Required action: Pull out every line in the data that has the string "External" in it.

Supplied records:
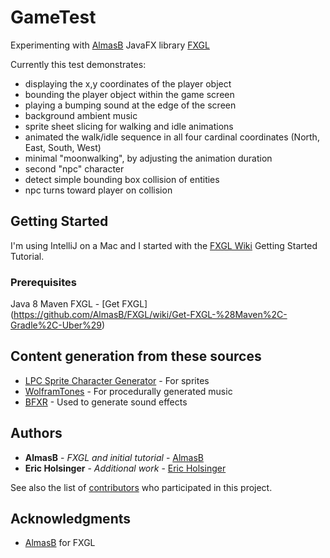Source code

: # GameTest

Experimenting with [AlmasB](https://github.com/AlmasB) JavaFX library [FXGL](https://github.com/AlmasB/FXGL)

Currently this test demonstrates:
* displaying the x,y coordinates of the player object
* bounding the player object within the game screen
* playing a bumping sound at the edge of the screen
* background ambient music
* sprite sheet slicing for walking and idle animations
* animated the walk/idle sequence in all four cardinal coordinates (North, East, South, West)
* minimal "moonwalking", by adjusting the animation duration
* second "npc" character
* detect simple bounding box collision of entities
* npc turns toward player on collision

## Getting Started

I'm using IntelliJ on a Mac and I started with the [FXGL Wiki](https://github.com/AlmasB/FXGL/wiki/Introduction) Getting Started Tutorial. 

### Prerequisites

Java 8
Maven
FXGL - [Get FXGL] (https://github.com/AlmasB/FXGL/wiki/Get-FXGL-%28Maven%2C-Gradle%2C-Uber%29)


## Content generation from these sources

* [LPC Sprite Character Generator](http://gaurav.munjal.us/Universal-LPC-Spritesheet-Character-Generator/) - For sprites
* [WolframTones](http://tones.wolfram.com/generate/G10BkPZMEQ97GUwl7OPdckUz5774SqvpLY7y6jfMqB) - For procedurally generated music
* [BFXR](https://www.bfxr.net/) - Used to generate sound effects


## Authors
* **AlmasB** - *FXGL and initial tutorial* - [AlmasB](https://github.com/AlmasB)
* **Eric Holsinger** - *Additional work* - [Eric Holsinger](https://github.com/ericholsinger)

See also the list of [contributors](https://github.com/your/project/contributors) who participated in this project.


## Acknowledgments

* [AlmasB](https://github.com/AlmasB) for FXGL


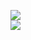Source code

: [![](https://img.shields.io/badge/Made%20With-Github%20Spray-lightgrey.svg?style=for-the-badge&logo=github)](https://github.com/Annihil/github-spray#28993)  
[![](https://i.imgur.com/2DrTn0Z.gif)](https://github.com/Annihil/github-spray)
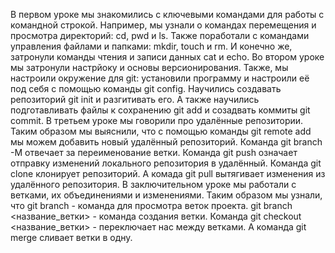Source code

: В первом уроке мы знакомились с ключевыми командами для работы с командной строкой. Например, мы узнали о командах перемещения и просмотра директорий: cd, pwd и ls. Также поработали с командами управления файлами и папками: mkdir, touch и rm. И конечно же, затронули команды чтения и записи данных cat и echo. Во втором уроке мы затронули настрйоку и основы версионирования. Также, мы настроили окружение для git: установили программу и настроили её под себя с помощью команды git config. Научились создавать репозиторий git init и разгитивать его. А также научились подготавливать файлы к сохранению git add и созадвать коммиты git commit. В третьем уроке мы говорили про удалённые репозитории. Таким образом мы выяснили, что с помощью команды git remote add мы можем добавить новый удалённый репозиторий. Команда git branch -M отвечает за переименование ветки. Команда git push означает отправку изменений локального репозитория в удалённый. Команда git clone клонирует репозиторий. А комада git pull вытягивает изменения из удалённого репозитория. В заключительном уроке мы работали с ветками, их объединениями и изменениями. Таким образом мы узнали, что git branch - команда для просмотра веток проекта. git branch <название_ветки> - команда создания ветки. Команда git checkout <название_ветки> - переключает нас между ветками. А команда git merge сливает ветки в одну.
* * *
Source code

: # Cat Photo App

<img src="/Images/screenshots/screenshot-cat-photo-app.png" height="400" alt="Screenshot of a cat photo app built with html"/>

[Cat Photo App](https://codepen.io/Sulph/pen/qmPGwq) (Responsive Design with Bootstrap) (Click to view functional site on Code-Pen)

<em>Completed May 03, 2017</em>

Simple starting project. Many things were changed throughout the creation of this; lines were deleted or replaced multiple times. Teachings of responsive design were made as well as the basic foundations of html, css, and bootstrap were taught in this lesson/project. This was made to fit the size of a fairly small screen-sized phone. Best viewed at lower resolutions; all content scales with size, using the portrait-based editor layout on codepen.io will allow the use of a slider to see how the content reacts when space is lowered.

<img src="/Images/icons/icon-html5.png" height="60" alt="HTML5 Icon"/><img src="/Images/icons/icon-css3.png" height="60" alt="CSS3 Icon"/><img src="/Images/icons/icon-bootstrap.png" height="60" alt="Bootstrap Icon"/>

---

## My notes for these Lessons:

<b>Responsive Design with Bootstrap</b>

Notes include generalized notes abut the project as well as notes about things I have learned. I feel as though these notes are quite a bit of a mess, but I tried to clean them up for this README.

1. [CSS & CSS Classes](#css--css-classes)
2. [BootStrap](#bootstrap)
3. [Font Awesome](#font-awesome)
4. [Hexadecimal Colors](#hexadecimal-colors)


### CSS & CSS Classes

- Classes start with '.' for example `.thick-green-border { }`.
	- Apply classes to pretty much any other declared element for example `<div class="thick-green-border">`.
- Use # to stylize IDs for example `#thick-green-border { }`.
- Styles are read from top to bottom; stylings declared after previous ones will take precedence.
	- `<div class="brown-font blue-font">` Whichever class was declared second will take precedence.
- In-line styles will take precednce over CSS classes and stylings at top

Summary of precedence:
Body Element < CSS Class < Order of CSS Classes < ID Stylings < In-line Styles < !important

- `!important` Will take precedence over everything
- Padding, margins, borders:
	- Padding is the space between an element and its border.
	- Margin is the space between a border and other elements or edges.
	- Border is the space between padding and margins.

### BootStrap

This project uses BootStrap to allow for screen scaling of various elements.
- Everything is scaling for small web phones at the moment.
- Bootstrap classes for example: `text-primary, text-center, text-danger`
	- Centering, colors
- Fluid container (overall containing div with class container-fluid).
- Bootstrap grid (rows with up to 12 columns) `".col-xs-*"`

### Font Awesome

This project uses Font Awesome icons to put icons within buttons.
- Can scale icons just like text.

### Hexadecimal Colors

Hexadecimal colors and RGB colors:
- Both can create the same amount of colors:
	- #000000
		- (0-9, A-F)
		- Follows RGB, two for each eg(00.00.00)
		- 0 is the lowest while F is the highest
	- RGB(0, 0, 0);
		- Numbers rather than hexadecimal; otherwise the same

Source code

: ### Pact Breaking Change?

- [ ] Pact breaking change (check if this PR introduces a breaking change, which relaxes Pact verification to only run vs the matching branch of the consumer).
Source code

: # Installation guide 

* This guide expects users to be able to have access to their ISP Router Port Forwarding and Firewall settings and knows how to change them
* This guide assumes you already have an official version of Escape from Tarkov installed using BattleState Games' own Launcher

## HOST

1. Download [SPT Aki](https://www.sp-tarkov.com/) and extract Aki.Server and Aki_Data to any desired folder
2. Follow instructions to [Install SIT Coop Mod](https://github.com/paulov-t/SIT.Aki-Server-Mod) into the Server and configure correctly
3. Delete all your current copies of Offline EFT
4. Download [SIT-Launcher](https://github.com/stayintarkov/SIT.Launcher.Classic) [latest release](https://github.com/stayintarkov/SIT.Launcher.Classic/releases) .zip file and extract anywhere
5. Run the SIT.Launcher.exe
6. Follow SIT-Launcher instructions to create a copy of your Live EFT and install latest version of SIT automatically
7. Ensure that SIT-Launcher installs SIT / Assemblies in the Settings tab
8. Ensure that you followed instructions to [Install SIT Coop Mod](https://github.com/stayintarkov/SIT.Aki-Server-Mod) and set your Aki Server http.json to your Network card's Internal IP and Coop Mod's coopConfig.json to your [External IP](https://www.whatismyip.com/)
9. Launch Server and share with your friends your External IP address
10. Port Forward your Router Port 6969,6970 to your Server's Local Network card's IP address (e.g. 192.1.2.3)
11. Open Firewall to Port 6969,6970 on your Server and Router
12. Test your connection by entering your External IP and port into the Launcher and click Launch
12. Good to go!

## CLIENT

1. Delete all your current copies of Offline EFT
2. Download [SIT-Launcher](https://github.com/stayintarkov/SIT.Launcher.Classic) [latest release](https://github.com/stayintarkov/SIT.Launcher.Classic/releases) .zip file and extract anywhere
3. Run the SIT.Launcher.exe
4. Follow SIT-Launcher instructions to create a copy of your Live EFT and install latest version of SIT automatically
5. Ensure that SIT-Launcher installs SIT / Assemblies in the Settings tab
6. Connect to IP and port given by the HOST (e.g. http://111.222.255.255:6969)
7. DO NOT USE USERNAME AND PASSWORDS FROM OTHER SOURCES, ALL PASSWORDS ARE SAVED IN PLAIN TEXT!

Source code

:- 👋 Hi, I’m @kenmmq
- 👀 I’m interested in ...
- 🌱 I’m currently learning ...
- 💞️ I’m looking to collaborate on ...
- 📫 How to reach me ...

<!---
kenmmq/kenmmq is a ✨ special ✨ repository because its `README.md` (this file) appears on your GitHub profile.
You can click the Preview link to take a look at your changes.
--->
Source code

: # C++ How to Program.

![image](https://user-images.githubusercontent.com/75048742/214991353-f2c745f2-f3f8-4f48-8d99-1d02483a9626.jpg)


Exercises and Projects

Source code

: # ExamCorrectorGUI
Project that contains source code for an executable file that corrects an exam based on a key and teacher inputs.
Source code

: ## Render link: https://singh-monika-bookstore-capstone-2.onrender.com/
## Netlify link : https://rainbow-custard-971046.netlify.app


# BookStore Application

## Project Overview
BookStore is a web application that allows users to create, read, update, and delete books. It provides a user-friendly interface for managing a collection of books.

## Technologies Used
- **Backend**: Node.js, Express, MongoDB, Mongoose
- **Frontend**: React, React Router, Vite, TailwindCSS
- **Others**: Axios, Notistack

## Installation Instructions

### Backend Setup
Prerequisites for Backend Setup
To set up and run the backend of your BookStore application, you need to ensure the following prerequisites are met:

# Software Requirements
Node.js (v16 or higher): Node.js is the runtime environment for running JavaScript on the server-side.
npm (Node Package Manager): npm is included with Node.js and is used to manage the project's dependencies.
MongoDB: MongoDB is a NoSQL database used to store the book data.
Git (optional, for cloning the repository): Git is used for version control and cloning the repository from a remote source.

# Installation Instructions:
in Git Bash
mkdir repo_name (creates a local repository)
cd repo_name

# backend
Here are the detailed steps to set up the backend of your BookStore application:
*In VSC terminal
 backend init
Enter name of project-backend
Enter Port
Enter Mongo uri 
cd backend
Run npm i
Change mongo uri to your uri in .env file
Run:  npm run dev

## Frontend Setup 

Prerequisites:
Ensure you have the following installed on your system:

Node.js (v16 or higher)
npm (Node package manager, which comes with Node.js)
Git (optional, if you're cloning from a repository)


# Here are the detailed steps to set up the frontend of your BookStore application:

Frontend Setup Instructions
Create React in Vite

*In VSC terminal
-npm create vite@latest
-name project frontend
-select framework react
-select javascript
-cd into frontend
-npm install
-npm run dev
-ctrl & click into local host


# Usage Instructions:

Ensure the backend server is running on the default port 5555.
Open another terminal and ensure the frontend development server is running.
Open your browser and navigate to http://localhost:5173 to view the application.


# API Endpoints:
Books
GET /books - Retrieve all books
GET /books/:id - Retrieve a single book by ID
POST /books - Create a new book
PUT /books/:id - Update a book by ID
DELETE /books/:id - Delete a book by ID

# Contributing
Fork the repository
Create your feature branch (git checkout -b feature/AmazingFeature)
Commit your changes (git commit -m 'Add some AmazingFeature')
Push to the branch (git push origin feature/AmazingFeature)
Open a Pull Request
...
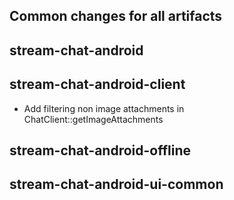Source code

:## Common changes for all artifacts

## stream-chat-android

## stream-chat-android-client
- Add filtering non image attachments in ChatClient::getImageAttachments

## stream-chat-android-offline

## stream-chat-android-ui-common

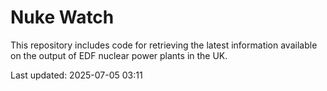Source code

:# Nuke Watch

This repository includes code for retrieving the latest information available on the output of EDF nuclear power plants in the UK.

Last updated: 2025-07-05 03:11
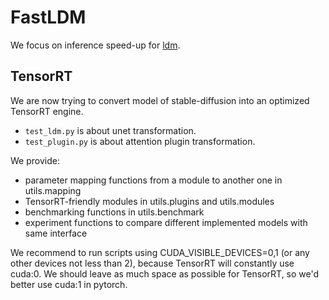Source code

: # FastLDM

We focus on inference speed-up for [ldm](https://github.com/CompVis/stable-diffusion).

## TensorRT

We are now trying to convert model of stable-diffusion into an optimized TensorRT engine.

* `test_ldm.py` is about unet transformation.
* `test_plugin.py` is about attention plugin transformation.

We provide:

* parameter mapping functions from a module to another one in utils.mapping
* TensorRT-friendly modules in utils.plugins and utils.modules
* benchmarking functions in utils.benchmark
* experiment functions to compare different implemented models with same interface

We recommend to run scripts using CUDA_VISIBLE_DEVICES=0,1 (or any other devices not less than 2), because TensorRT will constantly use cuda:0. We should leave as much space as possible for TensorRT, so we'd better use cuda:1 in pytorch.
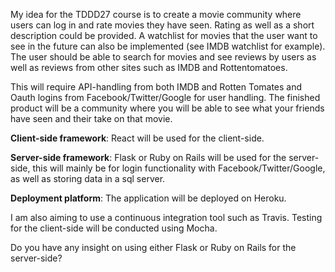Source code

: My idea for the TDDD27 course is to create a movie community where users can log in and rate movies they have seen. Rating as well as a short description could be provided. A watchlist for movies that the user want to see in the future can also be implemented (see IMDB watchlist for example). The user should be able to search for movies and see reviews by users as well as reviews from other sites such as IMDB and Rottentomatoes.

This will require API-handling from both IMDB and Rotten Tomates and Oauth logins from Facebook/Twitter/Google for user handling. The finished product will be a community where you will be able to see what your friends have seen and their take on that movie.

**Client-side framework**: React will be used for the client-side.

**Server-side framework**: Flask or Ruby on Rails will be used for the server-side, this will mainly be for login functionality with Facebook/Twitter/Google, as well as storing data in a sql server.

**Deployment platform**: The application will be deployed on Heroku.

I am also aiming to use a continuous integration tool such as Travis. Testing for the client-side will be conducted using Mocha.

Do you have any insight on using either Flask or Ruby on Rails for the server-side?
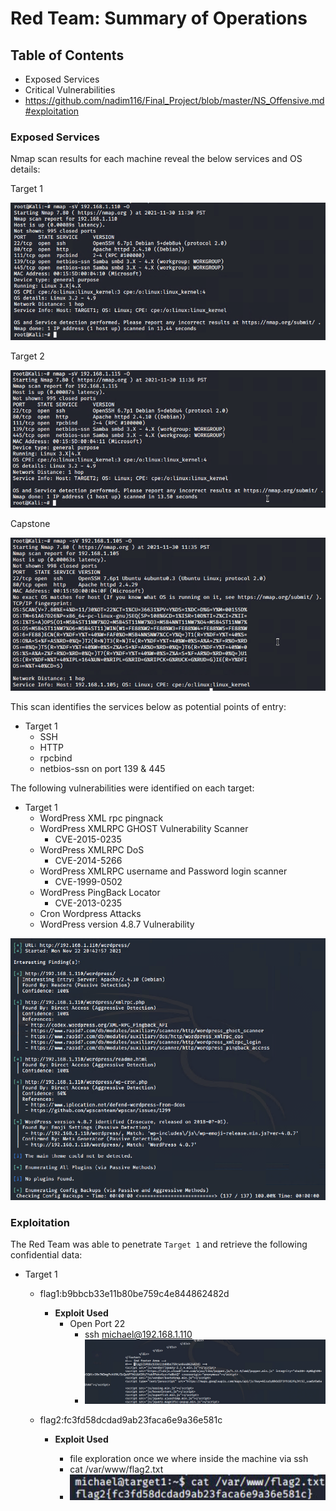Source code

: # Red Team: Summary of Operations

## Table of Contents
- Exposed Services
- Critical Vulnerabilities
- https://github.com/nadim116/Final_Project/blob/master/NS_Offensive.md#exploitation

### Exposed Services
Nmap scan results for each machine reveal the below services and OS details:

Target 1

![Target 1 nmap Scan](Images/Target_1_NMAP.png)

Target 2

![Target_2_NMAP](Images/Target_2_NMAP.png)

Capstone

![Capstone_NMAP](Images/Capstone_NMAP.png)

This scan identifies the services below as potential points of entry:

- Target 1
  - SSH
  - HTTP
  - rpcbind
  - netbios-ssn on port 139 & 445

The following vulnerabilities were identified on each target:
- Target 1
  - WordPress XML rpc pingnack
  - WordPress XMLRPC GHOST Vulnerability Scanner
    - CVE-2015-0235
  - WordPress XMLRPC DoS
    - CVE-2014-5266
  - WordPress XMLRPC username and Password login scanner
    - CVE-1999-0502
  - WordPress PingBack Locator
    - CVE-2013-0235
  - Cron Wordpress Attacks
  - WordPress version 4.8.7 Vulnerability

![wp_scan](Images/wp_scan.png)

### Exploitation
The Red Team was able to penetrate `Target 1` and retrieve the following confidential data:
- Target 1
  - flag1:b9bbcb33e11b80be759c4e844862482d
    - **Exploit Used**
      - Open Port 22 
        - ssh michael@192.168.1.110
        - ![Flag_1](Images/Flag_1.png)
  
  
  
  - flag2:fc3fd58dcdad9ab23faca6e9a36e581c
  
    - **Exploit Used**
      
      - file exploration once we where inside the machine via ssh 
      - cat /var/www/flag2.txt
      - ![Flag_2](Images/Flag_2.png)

Output for this exercise:
8. Ensure that you followed instructions to [Install SIT Coop Mod](https://github.com/stayintarkov/SIT.Aki-Server-Mod) and set your Aki Server http.json to your Network card's Internal IP and Coop Mod's coopConfig.json to your [External IP](https://www.whatismyip.com/)
9. Launch Server and share with your friends your External IP address
12. Test your connection by entering your External IP and port into the Launcher and click Launch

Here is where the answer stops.